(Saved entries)
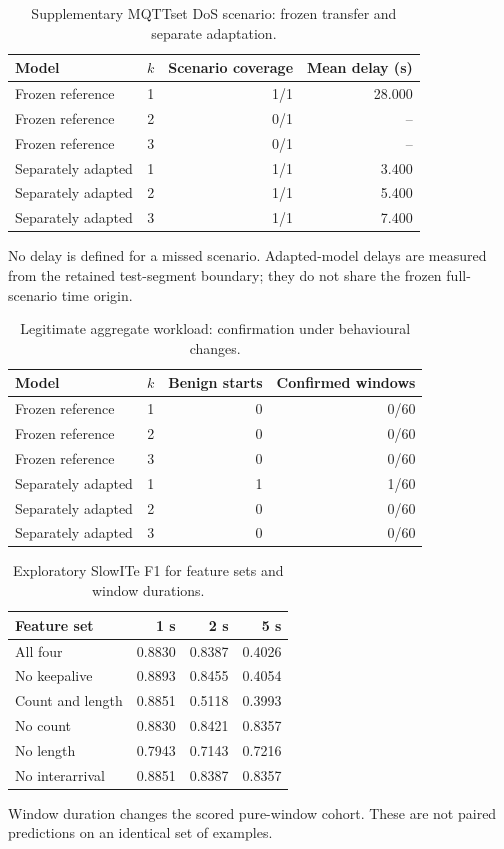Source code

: \begin{table}[t]
\centering
\caption{Supplementary MQTTset DoS scenario: frozen transfer and separate adaptation.}
\label{tab:external}
\begin{tabularx}{\textwidth}{>{\raggedright\arraybackslash}Xrrr}
\toprule
Model & $k$ & Scenario coverage & Mean delay (s) \\
\midrule
Frozen reference & 1 & 1/1 & 28.000 \\
Frozen reference & 2 & 0/1 & -- \\
Frozen reference & 3 & 0/1 & -- \\
Separately adapted & 1 & 1/1 & 3.400 \\
Separately adapted & 2 & 1/1 & 5.400 \\
Separately adapted & 3 & 1/1 & 7.400 \\
\bottomrule
\end{tabularx}
\smallskip
\parbox{\textwidth}{\footnotesize No delay is defined for a missed scenario. Adapted-model delays are measured from the retained test-segment boundary; they do not share the frozen full-scenario time origin.}
\end{table}

\begin{table}[t]
\centering
\caption{Legitimate aggregate workload: confirmation under behavioural changes.}
\label{tab:benign_stress}
\begin{tabularx}{\textwidth}{>{\raggedright\arraybackslash}Xrrr}
\toprule
Model & $k$ & Benign starts & Confirmed windows \\
\midrule
Frozen reference & 1 & 0 & 0/60 \\
Frozen reference & 2 & 0 & 0/60 \\
Frozen reference & 3 & 0 & 0/60 \\
Separately adapted & 1 & 1 & 1/60 \\
Separately adapted & 2 & 0 & 0/60 \\
Separately adapted & 3 & 0 & 0/60 \\
\bottomrule
\end{tabularx}
\end{table}

\begin{table}[t]
\centering
\caption{Exploratory SlowITe F1 for feature sets and window durations.}
\label{tab:sensitivity}
\begin{tabular}{lrrr}
\toprule
Feature set & 1 s & 2 s & 5 s \\
\midrule
All four & 0.8830 & 0.8387 & 0.4026 \\
No keepalive & 0.8893 & 0.8455 & 0.4054 \\
Count and length & 0.8851 & 0.5118 & 0.3993 \\
No count & 0.8830 & 0.8421 & 0.8357 \\
No length & 0.7943 & 0.7143 & 0.7216 \\
No interarrival & 0.8851 & 0.8387 & 0.8357 \\
\bottomrule
\end{tabular}
\smallskip
\parbox{\columnwidth}{\footnotesize Window duration changes the scored pure-window cohort. These are not paired predictions on an identical set of examples.}
\end{table}

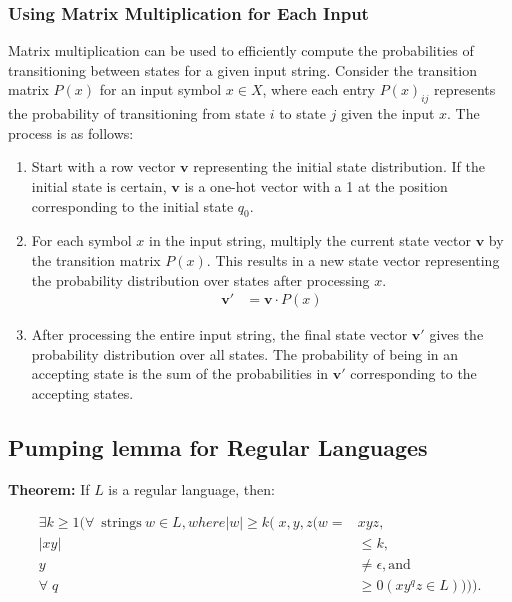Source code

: \documentclass[hidelinks,12pt]{article}
\begin{document}
\subsubsection{Using Matrix Multiplication for Each Input}
Matrix multiplication can be used to efficiently compute the probabilities of
transitioning between states for a given input string. Consider the transition
matrix $P(x)$ for an input symbol $x \in X$, where each entry $P(x)_{ij}$
represents the probability of transitioning from state $i$ to state $j$ given
the input $x$. The process is as follows:

\begin{enumerate}
    \item Start with a row vector $\mathbf{v}$ representing the initial state distribution. If the initial state is certain, $\mathbf{v}$ is a one-hot vector with a 1 at the position corresponding to the initial state $q_0$.
    \item For each symbol $x$ in the input string, multiply the current state vector $\mathbf{v}$ by the transition matrix $P(x)$. This results in a new state vector representing the probability distribution over states after processing $x$.
        \begin{align*}
            \mathbf{v}' &= \mathbf{v} \cdot P(x)
        \end{align*}
    \item After processing the entire input string, the final state vector $\mathbf{v}'$ gives the probability distribution over all states. The probability of being in an accepting state is the sum of the probabilities in $\mathbf{v}'$ corresponding to the accepting states.
\end{enumerate}

\subsection{Pumping lemma for Regular Languages }

\textbf{Theorem:} If $L$ is a regular language, then: 

\begin{align*}
    \exists k \ge 1 ( \forall \>\text{strings} \> w \in L, where |w| \ge k (x, y, z (w = &xyz, \\
    |xy| &\le k, \\
    y &\ne \epsilon, \text{and} \\
    \forallq &\ge 0 (xy^{q}z \in L)))). \\
\end{align*}
 
\end{document}
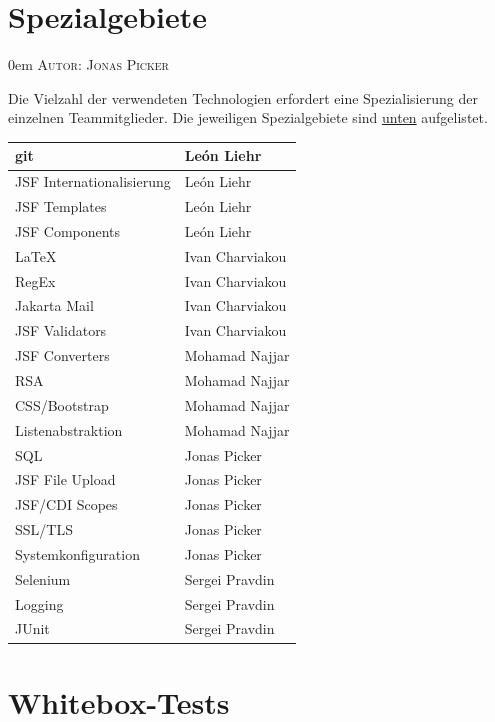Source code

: \documentclass{article}
\makeatletter
\newcommand{\sectionauthor}[1]{
	{\parindent 0em \large \scshape Autor: #1 \par \nobreak \vspace*{1em}}
	\@afterheading
}
\makeatother
\begin{document}
\section{Spezialgebiete}
\sectionauthor{Jonas Picker}
Die Vielzahl der verwendeten Technologien erfordert eine Spezialisierung der einzelnen Teammitglieder. Die jeweiligen Spezialgebiete sind \hyperlink{speziell}{unten} aufgelistet.
\begin{table}[H]
\centering
\hypertarget{speziell}{}
\begin{tabular}{| p{6cm} | p{6cm} |}
	\hline
     	git & León Liehr \\
     	\hline
     	JSF Internationalisierung & León Liehr \\
     	\hline
    	JSF Templates & León Liehr \\
     	\hline
     	JSF Components & León Liehr \\
     	\hline
     	\hline
     	LaTeX & Ivan Charviakou \\
     	\hline
     	RegEx & Ivan Charviakou \\
     	\hline
     	Jakarta Mail & Ivan Charviakou \\
     	\hline
     	JSF Validators & Ivan Charviakou \\
     	\hline
     	\hline
     	JSF Converters & Mohamad Najjar \\
    	\hline
    	 RSA & Mohamad Najjar \\
    	\hline
    	 CSS/Bootstrap & Mohamad Najjar \\
     	\hline
     	Listenabstraktion & Mohamad Najjar \\
     	\hline
     	\hline
     	SQL & Jonas Picker \\
    	\hline
    	JSF File Upload & Jonas Picker \\
     	\hline
     	JSF/CDI Scopes & Jonas Picker \\
     	\hline
     	SSL/TLS & Jonas Picker \\
     	\hline
     	Systemkonfiguration & Jonas Picker \\
     	\hline
     	\hline
     	Selenium & Sergei Pravdin \\
     	\hline
     	Logging & Sergei Pravdin \\
     	\hline
     	JUnit & Sergei Pravdin \\
     	\hline
\end{tabular}
\end{table}

\section{Whitebox-Tests}
\end{document}
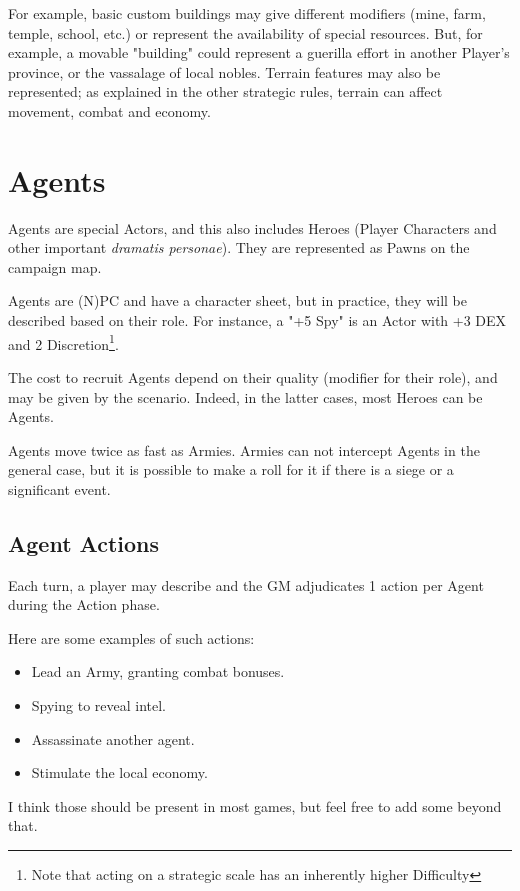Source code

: For example, basic custom buildings may give different modifiers (mine, farm, temple, school, etc.) or represent the availability of special resources. But, for example, a movable "building" could represent a guerilla effort in another Player's province, or the vassalage of local nobles. Terrain features may also be represented; as explained in the other strategic rules, terrain can affect movement, combat and economy.

\section{Agents}

\label{agents}

Agents are special Actors, and this also includes Heroes (Player Characters and other important \textit{dramatis personae}). They are represented as Pawns on the campaign map.

Agents are (N)PC and have a character sheet, but in practice, they will be described based on their role. For instance, a "+5 Spy" is an Actor with +3 DEX and 2 Discretion\footnote{Note that acting on a strategic scale has an inherently higher Difficulty}.

The cost to recruit Agents depend on their quality (modifier for their role), and may be given by the scenario. Indeed, in the latter cases, most Heroes can be Agents.

Agents move twice as fast as Armies. Armies can not intercept Agents in the general case, but it is possible to make a roll for it if there is a siege or a significant event.

\subsection{Agent Actions}

Each turn, a player may describe and the GM adjudicates 1 action per Agent during the Action phase.

Here are some examples of such actions: 

\begin{itemize}
    \item Lead an Army, granting combat bonuses.
    \item Spying to reveal intel.
    \item Assassinate another agent.
    \item Stimulate the local economy.
\end{itemize}

I think those should be present in most games, but feel free to add some beyond that.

**Exercise prompt:**
Your copy should match the data above exactly, apart from the pictures.

**Task answer:**
Source code

: \begin{table}[t]
\centering
\caption{Supplementary MQTTset DoS scenario: frozen transfer and separate adaptation.}
\label{tab:external}
\begin{tabularx}{\textwidth}{>{\raggedright\arraybackslash}Xrrr}
\toprule
Model & $k$ & Scenario coverage & Mean delay (s) \\
\midrule
Frozen reference & 1 & 1/1 & 28.000 \\
Frozen reference & 2 & 0/1 & -- \\
Frozen reference & 3 & 0/1 & -- \\
Separately adapted & 1 & 1/1 & 3.400 \\
Separately adapted & 2 & 1/1 & 5.400 \\
Separately adapted & 3 & 1/1 & 7.400 \\
\bottomrule
\end{tabularx}
\smallskip
\parbox{\textwidth}{\footnotesize No delay is defined for a missed scenario. Adapted-model delays are measured from the retained test-segment boundary; they do not share the frozen full-scenario time origin.}
\end{table}

\begin{table}[t]
\centering
\caption{Legitimate aggregate workload: confirmation under behavioural changes.}
\label{tab:benign_stress}
\begin{tabularx}{\textwidth}{>{\raggedright\arraybackslash}Xrrr}
\toprule
Model & $k$ & Benign starts & Confirmed windows \\
\midrule
Frozen reference & 1 & 0 & 0/60 \\
Frozen reference & 2 & 0 & 0/60 \\
Frozen reference & 3 & 0 & 0/60 \\
Separately adapted & 1 & 1 & 1/60 \\
Separately adapted & 2 & 0 & 0/60 \\
Separately adapted & 3 & 0 & 0/60 \\
\bottomrule
\end{tabularx}
\end{table}

\begin{table}[t]
\centering
\caption{Exploratory SlowITe F1 for feature sets and window durations.}
\label{tab:sensitivity}
\begin{tabular}{lrrr}
\toprule
Feature set & 1 s & 2 s & 5 s \\
\midrule
All four & 0.8830 & 0.8387 & 0.4026 \\
No keepalive & 0.8893 & 0.8455 & 0.4054 \\
Count and length & 0.8851 & 0.5118 & 0.3993 \\
No count & 0.8830 & 0.8421 & 0.8357 \\
No length & 0.7943 & 0.7143 & 0.7216 \\
No interarrival & 0.8851 & 0.8387 & 0.8357 \\
\bottomrule
\end{tabular}
\smallskip
\parbox{\columnwidth}{\footnotesize Window duration changes the scored pure-window cohort. These are not paired predictions on an identical set of examples.}
\end{table}

Source code

: \documentclass[hidelinks,12pt]{article}
\begin{document}
\subsubsection{Using Matrix Multiplication for Each Input}
Matrix multiplication can be used to efficiently compute the probabilities of
transitioning between states for a given input string. Consider the transition
matrix $P(x)$ for an input symbol $x \in X$, where each entry $P(x)_{ij}$
represents the probability of transitioning from state $i$ to state $j$ given
the input $x$. The process is as follows:

\begin{enumerate}
    \item Start with a row vector $\mathbf{v}$ representing the initial state distribution. If the initial state is certain, $\mathbf{v}$ is a one-hot vector with a 1 at the position corresponding to the initial state $q_0$.
    \item For each symbol $x$ in the input string, multiply the current state vector $\mathbf{v}$ by the transition matrix $P(x)$. This results in a new state vector representing the probability distribution over states after processing $x$.
        \begin{align*}
            \mathbf{v}' &= \mathbf{v} \cdot P(x)
        \end{align*}
    \item After processing the entire input string, the final state vector $\mathbf{v}'$ gives the probability distribution over all states. The probability of being in an accepting state is the sum of the probabilities in $\mathbf{v}'$ corresponding to the accepting states.
\end{enumerate}

\subsection{Pumping lemma for Regular Languages }

\textbf{Theorem:} If $L$ is a regular language, then: 

\begin{align*}
    \exists k \ge 1 ( \forall \>\text{strings} \> w \in L, where |w| \ge k (x, y, z (w = &xyz, \\
    |xy| &\le k, \\
    y &\ne \epsilon, \text{and} \\
    \forallq &\ge 0 (xy^{q}z \in L)))). \\
\end{align*}
 
\end{document}
Source code

: \documentclass{article}
\makeatletter
\newcommand{\sectionauthor}[1]{
	{\parindent 0em \large \scshape Autor: #1 \par \nobreak \vspace*{1em}}
	\@afterheading
}
\makeatother
\begin{document}
\section{Spezialgebiete}
\sectionauthor{Jonas Picker}
Die Vielzahl der verwendeten Technologien erfordert eine Spezialisierung der einzelnen Teammitglieder. Die jeweiligen Spezialgebiete sind \hyperlink{speziell}{unten} aufgelistet.
\begin{table}[H]
\centering
\hypertarget{speziell}{}
\begin{tabular}{| p{6cm} | p{6cm} |}
	\hline
     	git & León Liehr \\
     	\hline
     	JSF Internationalisierung & León Liehr \\
     	\hline
    	JSF Templates & León Liehr \\
     	\hline
     	JSF Components & León Liehr \\
     	\hline
     	\hline
     	LaTeX & Ivan Charviakou \\
     	\hline
     	RegEx & Ivan Charviakou \\
     	\hline
     	Jakarta Mail & Ivan Charviakou \\
     	\hline
     	JSF Validators & Ivan Charviakou \\
     	\hline
     	\hline
     	JSF Converters & Mohamad Najjar \\
    	\hline
    	 RSA & Mohamad Najjar \\
    	\hline
    	 CSS/Bootstrap & Mohamad Najjar \\
     	\hline
     	Listenabstraktion & Mohamad Najjar \\
     	\hline
     	\hline
     	SQL & Jonas Picker \\
    	\hline
    	JSF File Upload & Jonas Picker \\
     	\hline
     	JSF/CDI Scopes & Jonas Picker \\
     	\hline
     	SSL/TLS & Jonas Picker \\
     	\hline
     	Systemkonfiguration & Jonas Picker \\
     	\hline
     	\hline
     	Selenium & Sergei Pravdin \\
     	\hline
     	Logging & Sergei Pravdin \\
     	\hline
     	JUnit & Sergei Pravdin \\
     	\hline
\end{tabular}
\end{table}

\section{Whitebox-Tests}
\end{document}
Source code

: For example, basic custom buildings may give different modifiers (mine, farm, temple, school, etc.) or represent the availability of special resources. But, for example, a movable "building" could represent a guerilla effort in another Player's province, or the vassalage of local nobles. Terrain features may also be represented; as explained in the other strategic rules, terrain can affect movement, combat and economy.

\section{Agents}

\label{agents}

Agents are special Actors, and this also includes Heroes (Player Characters and other important \textit{dramatis personae}). They are represented as Pawns on the campaign map.

Agents are (N)PC and have a character sheet, but in practice, they will be described based on their role. For instance, a "+5 Spy" is an Actor with +3 DEX and 2 Discretion\footnote{Note that acting on a strategic scale has an inherently higher Difficulty}.

The cost to recruit Agents depend on their quality (modifier for their role), and may be given by the scenario. Indeed, in the latter cases, most Heroes can be Agents.

Agents move twice as fast as Armies. Armies can not intercept Agents in the general case, but it is possible to make a roll for it if there is a siege or a significant event.

\subsection{Agent Actions}

Each turn, a player may describe and the GM adjudicates 1 action per Agent during the Action phase.

Here are some examples of such actions: 

\begin{itemize}
    \item Lead an Army, granting combat bonuses.
    \item Spying to reveal intel.
    \item Assassinate another agent.
    \item Stimulate the local economy.
\end{itemize}

I think those should be present in most games, but feel free to add some beyond that.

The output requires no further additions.